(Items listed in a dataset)
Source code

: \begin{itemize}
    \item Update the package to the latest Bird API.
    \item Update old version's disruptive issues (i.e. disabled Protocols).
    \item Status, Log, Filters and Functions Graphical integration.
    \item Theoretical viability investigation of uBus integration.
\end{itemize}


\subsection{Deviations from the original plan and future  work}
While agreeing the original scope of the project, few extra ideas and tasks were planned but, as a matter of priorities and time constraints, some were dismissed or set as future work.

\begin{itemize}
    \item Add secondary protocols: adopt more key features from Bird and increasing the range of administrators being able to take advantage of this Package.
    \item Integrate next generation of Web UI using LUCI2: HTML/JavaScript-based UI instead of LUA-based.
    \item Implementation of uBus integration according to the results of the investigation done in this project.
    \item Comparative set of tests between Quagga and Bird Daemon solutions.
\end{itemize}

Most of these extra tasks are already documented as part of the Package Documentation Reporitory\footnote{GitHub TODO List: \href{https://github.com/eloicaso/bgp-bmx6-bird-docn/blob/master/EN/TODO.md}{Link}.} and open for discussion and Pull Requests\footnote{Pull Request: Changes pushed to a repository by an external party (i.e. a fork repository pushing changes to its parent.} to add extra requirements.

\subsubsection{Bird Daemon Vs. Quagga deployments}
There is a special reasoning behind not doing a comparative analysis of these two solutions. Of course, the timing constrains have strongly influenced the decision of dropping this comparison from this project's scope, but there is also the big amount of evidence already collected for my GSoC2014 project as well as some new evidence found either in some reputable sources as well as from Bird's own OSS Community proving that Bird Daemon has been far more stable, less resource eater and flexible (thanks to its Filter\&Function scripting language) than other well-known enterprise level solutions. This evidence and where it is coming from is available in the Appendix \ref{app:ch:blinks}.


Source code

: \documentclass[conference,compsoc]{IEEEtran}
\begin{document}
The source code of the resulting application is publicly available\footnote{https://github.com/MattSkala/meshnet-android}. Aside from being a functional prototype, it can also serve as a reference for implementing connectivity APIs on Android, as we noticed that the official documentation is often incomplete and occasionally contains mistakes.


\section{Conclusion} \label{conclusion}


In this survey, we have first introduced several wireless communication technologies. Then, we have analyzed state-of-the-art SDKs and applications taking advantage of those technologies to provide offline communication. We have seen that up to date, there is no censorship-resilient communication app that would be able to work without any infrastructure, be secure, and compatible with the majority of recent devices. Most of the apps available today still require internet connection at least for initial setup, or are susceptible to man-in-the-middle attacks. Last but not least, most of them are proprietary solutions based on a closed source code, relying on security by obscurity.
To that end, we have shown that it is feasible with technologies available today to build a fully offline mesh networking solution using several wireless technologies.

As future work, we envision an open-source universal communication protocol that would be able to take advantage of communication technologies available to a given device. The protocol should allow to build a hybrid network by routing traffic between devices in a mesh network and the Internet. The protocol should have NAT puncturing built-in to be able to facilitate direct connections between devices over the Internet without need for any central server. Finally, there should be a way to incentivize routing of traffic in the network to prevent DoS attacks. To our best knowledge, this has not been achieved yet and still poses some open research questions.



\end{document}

■ PROBLEM STATEMENT
Repeat the records above exactly, with nothing left out.

■ EXPECTED OUTPUT
Source code

: \begin{itemize}
    \item Update the package to the latest Bird API.
    \item Update old version's disruptive issues (i.e. disabled Protocols).
    \item Status, Log, Filters and Functions Graphical integration.
    \item Theoretical viability investigation of uBus integration.
\end{itemize}


\subsection{Deviations from the original plan and future  work}
While agreeing the original scope of the project, few extra ideas and tasks were planned but, as a matter of priorities and time constraints, some were dismissed or set as future work.

\begin{itemize}
    \item Add secondary protocols: adopt more key features from Bird and increasing the range of administrators being able to take advantage of this Package.
    \item Integrate next generation of Web UI using LUCI2: HTML/JavaScript-based UI instead of LUA-based.
    \item Implementation of uBus integration according to the results of the investigation done in this project.
    \item Comparative set of tests between Quagga and Bird Daemon solutions.
\end{itemize}

Most of these extra tasks are already documented as part of the Package Documentation Reporitory\footnote{GitHub TODO List: \href{https://github.com/eloicaso/bgp-bmx6-bird-docn/blob/master/EN/TODO.md}{Link}.} and open for discussion and Pull Requests\footnote{Pull Request: Changes pushed to a repository by an external party (i.e. a fork repository pushing changes to its parent.} to add extra requirements.

\subsubsection{Bird Daemon Vs. Quagga deployments}
There is a special reasoning behind not doing a comparative analysis of these two solutions. Of course, the timing constrains have strongly influenced the decision of dropping this comparison from this project's scope, but there is also the big amount of evidence already collected for my GSoC2014 project as well as some new evidence found either in some reputable sources as well as from Bird's own OSS Community proving that Bird Daemon has been far more stable, less resource eater and flexible (thanks to its Filter\&Function scripting language) than other well-known enterprise level solutions. This evidence and where it is coming from is available in the Appendix \ref{app:ch:blinks}.


Source code

: \documentclass[conference,compsoc]{IEEEtran}
\begin{document}
The source code of the resulting application is publicly available\footnote{https://github.com/MattSkala/meshnet-android}. Aside from being a functional prototype, it can also serve as a reference for implementing connectivity APIs on Android, as we noticed that the official documentation is often incomplete and occasionally contains mistakes.


\section{Conclusion} \label{conclusion}


In this survey, we have first introduced several wireless communication technologies. Then, we have analyzed state-of-the-art SDKs and applications taking advantage of those technologies to provide offline communication. We have seen that up to date, there is no censorship-resilient communication app that would be able to work without any infrastructure, be secure, and compatible with the majority of recent devices. Most of the apps available today still require internet connection at least for initial setup, or are susceptible to man-in-the-middle attacks. Last but not least, most of them are proprietary solutions based on a closed source code, relying on security by obscurity.
To that end, we have shown that it is feasible with technologies available today to build a fully offline mesh networking solution using several wireless technologies.

As future work, we envision an open-source universal communication protocol that would be able to take advantage of communication technologies available to a given device. The protocol should allow to build a hybrid network by routing traffic between devices in a mesh network and the Internet. The protocol should have NAT puncturing built-in to be able to facilitate direct connections between devices over the Internet without need for any central server. Finally, there should be a way to incentivize routing of traffic in the network to prevent DoS attacks. To our best knowledge, this has not been achieved yet and still poses some open research questions.



\end{document}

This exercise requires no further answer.